Report every line below that carries the word "COPY".

===== Stored data =====

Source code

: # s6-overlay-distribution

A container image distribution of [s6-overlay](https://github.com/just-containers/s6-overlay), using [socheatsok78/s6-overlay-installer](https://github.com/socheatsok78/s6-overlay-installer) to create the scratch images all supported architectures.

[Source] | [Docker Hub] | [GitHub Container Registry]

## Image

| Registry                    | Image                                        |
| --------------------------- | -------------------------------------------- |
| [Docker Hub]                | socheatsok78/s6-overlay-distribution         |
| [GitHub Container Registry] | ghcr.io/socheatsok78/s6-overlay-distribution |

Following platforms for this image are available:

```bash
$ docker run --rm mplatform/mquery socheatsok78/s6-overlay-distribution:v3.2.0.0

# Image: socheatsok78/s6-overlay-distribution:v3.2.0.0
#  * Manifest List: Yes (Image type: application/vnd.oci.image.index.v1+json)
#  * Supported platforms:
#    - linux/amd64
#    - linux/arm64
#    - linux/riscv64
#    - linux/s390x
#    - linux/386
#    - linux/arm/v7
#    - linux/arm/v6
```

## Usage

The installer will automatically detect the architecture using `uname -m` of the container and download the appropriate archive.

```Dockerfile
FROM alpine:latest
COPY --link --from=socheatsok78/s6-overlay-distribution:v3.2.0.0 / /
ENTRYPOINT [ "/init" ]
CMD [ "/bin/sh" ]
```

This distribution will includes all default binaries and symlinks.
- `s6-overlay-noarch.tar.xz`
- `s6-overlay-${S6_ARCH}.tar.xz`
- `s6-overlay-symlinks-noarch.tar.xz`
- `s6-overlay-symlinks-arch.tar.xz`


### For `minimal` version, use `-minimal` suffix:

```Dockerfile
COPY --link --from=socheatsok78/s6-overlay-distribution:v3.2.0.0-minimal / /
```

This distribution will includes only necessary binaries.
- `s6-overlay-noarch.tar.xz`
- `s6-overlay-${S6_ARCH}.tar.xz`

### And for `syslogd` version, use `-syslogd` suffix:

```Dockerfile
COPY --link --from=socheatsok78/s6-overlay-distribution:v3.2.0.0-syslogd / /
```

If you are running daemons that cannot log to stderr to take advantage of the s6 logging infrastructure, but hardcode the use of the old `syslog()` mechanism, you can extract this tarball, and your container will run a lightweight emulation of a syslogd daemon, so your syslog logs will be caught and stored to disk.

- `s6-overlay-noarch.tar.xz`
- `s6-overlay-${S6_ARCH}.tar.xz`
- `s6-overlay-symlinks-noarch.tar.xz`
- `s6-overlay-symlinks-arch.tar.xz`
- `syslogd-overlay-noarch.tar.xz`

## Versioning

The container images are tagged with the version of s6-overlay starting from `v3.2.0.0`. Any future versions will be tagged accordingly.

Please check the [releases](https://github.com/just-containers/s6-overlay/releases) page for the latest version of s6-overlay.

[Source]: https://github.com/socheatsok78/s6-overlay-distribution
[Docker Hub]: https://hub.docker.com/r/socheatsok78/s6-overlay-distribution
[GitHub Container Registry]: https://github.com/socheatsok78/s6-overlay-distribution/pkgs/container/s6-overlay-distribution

=====

■ **Response below**
COPY --link --from=socheatsok78/s6-overlay-distribution:v3.2.0.0 / /
COPY --link --from=socheatsok78/s6-overlay-distribution:v3.2.0.0-minimal / /
COPY --link --from=socheatsok78/s6-overlay-distribution:v3.2.0.0-syslogd / /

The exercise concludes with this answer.